---- WORKING DATA

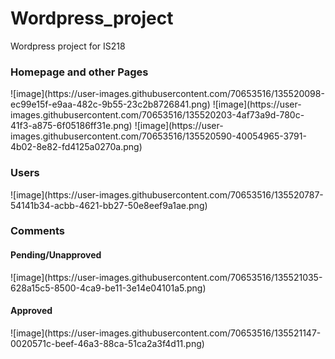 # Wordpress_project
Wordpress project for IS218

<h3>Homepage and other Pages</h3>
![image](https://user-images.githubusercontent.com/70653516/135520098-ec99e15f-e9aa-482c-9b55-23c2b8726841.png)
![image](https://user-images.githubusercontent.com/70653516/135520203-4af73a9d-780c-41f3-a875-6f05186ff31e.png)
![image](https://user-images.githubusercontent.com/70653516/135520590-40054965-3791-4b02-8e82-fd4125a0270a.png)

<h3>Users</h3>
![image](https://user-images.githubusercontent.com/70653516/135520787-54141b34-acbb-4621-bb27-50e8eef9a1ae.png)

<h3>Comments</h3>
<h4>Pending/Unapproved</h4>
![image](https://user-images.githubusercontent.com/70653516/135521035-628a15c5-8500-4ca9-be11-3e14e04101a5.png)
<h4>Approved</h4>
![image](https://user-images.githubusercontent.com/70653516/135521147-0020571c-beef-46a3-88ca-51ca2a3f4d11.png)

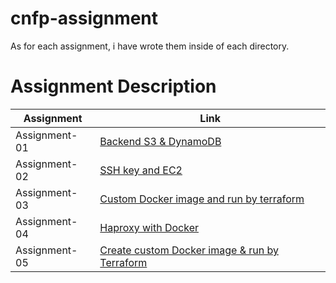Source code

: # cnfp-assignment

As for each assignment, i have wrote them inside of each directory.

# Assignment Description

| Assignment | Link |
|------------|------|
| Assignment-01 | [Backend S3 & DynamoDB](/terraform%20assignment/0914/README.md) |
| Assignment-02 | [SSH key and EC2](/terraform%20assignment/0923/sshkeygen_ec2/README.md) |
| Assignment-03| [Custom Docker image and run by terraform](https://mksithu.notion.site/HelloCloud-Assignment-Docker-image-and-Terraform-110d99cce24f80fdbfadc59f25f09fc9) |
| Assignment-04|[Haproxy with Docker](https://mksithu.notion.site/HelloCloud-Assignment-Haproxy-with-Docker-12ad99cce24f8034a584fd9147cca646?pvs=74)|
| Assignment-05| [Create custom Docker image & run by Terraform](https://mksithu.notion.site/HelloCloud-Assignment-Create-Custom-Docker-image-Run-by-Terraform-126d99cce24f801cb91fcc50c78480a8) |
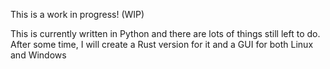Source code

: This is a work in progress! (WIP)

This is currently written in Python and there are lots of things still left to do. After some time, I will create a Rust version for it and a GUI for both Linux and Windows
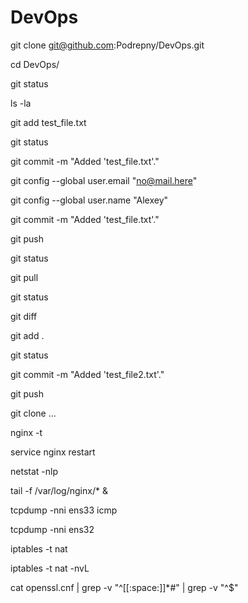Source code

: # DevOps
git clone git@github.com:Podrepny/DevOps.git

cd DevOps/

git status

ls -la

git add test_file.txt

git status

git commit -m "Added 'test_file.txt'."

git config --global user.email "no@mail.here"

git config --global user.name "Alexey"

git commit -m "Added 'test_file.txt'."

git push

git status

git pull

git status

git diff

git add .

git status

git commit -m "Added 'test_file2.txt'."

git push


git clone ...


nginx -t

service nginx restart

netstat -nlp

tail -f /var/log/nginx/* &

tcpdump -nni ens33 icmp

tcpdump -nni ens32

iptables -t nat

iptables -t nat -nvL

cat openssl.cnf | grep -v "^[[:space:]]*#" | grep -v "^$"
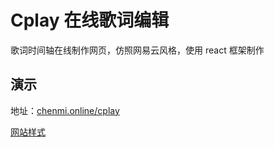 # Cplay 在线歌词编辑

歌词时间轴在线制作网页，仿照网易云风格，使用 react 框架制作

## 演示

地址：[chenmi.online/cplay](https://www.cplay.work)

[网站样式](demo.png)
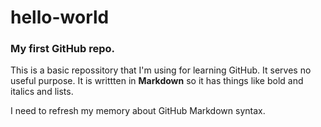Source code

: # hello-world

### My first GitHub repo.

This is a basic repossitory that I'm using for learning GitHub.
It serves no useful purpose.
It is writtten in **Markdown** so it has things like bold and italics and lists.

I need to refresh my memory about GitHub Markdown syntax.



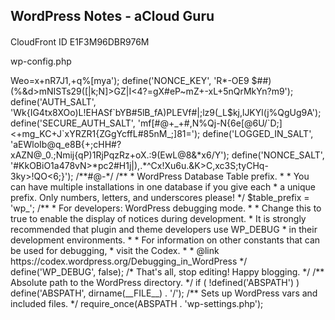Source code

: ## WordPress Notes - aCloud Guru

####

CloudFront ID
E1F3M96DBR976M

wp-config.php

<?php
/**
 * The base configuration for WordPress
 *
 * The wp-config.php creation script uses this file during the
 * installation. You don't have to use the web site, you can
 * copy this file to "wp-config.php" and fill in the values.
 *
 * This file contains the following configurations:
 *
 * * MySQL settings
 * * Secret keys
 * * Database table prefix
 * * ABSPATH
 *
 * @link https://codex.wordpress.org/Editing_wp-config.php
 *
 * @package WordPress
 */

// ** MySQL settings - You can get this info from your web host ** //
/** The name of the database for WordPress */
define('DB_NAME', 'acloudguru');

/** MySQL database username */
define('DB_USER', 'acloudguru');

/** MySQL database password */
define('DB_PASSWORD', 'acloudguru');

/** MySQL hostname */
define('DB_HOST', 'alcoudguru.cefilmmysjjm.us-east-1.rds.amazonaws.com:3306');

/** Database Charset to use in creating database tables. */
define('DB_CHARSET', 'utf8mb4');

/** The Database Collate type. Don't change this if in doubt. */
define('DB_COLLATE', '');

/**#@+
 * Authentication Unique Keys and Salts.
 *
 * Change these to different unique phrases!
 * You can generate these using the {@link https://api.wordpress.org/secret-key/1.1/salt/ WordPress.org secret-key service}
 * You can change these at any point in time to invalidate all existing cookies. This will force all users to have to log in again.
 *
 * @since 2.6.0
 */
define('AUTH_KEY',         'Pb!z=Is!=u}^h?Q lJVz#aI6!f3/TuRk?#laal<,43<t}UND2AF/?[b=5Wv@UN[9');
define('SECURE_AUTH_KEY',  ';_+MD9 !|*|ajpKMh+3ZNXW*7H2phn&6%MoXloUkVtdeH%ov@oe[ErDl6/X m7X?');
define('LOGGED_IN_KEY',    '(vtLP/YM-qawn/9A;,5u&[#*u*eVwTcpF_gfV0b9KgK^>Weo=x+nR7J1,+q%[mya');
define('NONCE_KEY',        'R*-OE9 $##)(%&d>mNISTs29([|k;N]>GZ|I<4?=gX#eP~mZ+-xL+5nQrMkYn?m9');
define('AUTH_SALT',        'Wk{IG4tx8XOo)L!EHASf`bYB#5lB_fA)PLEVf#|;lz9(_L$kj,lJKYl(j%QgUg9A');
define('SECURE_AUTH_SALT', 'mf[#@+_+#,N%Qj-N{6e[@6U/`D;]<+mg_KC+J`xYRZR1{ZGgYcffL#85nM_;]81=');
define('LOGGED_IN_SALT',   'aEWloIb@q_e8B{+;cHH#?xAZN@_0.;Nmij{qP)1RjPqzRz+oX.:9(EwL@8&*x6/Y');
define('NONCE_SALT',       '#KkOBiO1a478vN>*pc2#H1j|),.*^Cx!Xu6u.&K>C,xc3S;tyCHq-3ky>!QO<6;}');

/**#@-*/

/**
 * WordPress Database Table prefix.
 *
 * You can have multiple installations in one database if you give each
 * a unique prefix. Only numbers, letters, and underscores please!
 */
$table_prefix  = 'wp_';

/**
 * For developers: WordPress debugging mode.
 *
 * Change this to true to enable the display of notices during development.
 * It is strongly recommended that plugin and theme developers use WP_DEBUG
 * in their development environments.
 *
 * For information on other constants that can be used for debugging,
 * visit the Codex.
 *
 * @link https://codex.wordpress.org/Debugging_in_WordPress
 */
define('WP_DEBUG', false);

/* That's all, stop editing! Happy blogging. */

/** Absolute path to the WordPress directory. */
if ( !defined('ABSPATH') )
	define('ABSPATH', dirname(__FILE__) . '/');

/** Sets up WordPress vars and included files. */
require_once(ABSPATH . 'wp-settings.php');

--------
---- WORKING DATA

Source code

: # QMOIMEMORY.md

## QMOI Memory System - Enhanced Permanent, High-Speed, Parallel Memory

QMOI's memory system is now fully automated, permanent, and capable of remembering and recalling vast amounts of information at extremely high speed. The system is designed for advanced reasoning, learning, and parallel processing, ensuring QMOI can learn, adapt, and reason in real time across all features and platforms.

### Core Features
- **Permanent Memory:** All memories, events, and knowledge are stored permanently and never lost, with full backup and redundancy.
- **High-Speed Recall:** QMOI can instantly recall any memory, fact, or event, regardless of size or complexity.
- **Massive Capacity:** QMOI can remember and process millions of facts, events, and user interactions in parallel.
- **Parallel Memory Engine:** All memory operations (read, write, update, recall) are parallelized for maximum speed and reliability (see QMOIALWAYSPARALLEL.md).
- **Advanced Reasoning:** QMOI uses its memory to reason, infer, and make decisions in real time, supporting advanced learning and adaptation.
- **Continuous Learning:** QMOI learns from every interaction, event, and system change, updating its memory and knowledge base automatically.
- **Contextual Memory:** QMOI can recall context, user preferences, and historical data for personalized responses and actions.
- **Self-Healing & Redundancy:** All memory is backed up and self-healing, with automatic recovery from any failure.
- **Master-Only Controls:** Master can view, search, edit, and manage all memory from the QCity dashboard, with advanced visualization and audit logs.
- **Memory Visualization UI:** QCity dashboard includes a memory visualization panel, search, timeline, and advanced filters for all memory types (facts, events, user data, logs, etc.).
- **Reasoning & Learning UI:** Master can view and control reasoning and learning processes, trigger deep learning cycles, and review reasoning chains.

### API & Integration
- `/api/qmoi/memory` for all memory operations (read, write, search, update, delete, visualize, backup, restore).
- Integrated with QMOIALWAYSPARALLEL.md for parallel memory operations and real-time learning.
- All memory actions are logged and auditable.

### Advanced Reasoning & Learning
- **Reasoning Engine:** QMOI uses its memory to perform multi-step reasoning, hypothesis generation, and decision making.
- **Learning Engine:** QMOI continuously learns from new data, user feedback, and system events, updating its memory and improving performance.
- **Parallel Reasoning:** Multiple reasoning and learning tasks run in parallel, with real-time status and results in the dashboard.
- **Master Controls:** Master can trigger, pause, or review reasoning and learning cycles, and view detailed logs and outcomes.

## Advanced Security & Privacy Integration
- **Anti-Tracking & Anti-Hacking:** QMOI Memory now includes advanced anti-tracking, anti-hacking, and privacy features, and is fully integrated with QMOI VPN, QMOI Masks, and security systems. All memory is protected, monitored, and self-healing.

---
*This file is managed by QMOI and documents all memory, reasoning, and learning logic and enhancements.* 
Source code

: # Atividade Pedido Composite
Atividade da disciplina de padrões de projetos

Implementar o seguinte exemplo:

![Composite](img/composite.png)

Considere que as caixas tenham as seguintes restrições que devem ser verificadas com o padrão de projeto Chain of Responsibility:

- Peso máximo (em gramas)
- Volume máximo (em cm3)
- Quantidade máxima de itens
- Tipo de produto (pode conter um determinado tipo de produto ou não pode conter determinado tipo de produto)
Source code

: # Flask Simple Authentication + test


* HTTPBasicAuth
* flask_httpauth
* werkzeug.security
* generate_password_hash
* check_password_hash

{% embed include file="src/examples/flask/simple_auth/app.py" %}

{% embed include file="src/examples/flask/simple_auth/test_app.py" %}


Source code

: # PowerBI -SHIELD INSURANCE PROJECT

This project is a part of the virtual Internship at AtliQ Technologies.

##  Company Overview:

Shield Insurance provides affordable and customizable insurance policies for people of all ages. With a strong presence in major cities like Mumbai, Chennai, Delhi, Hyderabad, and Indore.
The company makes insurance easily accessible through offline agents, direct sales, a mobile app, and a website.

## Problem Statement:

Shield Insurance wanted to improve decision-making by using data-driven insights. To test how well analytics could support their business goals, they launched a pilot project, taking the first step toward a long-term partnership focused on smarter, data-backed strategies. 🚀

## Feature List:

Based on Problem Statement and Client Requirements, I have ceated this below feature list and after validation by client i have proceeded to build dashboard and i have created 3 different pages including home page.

--------
---- WORKING DATA

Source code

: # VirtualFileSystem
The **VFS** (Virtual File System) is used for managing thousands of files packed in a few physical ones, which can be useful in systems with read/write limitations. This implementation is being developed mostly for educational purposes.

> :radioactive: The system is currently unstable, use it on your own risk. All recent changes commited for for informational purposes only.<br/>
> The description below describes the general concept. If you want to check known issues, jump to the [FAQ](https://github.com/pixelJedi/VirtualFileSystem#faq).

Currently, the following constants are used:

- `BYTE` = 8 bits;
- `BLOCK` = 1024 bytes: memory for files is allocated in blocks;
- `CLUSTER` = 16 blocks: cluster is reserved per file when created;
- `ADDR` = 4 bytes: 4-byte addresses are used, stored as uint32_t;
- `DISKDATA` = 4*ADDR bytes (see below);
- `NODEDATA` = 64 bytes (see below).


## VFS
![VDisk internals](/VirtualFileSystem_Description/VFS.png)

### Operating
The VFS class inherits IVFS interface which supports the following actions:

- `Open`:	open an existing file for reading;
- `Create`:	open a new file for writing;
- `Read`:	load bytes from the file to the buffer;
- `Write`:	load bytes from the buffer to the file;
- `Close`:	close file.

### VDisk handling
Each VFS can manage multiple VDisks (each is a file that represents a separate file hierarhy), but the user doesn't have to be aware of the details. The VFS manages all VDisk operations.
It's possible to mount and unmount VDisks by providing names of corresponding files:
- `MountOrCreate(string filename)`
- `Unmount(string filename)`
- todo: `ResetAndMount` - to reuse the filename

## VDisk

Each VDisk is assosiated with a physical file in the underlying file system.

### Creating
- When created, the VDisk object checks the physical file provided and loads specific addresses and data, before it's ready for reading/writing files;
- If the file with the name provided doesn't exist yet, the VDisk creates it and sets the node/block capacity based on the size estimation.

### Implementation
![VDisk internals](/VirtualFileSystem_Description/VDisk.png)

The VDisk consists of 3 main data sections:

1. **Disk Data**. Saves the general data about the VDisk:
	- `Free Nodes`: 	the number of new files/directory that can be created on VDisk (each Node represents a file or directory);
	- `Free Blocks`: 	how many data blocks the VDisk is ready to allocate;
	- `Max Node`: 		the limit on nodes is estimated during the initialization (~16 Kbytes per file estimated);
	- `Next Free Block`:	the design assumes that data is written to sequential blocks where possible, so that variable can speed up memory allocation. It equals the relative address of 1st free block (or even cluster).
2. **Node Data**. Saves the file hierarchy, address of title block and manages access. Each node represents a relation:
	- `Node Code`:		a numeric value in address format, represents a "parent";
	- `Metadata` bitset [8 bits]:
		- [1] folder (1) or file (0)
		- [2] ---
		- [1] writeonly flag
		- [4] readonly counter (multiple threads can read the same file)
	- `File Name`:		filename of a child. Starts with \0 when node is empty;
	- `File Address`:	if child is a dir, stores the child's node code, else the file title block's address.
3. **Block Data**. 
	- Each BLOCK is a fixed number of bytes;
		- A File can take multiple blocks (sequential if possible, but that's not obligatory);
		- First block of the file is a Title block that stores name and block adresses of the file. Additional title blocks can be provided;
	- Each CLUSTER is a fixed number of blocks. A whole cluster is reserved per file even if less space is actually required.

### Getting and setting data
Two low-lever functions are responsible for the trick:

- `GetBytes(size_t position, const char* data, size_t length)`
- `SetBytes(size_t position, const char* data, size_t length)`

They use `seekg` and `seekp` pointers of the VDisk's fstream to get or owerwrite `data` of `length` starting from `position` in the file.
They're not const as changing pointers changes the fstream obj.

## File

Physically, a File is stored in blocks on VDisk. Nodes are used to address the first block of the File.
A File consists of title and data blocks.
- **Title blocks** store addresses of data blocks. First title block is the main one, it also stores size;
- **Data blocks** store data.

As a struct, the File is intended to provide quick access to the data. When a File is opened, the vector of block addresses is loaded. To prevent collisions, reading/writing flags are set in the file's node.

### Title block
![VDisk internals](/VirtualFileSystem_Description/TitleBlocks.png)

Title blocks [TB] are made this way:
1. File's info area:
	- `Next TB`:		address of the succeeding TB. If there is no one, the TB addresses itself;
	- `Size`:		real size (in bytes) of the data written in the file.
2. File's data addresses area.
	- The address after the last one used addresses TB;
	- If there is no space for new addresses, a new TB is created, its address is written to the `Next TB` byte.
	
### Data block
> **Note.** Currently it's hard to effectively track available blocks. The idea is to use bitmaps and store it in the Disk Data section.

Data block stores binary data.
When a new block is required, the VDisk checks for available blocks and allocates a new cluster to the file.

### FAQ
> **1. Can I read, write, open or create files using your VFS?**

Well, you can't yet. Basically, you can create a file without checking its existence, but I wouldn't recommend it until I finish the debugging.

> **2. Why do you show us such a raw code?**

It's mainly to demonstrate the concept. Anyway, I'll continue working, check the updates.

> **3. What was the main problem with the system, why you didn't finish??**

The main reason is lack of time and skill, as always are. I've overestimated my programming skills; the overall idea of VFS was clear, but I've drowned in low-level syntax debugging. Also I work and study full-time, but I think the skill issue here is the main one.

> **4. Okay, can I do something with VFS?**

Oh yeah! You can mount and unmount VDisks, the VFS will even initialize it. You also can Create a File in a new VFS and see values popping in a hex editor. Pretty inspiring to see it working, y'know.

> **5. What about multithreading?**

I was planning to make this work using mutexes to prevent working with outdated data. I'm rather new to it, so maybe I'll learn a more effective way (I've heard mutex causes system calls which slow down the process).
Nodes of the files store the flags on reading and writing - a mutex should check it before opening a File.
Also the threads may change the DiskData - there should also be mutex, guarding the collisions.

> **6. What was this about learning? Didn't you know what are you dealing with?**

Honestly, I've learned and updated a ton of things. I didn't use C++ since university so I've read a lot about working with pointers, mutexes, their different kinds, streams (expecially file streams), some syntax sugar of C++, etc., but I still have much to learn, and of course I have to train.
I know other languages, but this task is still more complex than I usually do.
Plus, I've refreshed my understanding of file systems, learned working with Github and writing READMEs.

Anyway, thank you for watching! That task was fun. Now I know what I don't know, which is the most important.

--------

DESCRIPTION OF THE TASK: Write down exactly the span of lines above from the one containing "A File consists of title and data blocks." to the one containing "- The address", both ends included.

EXPECTED ANSWER:
A File consists of title and data blocks.
- **Title blocks** store addresses of data blocks. First title block is the main one, it also stores size;
- **Data blocks** store data.

As a struct, the File is intended to provide quick access to the data. When a File is opened, the vector of block addresses is loaded. To prevent collisions, reading/writing flags are set in the file's node.

### Title block
![VDisk internals](/VirtualFileSystem_Description/TitleBlocks.png)

Title blocks [TB] are made this way:
1. File's info area:
	- `Next TB`:		address of the succeeding TB. If there is no one, the TB addresses itself;
	- `Size`:		real size (in bytes) of the data written in the file.
2. File's data addresses area.
	- The address after the last one used addresses TB;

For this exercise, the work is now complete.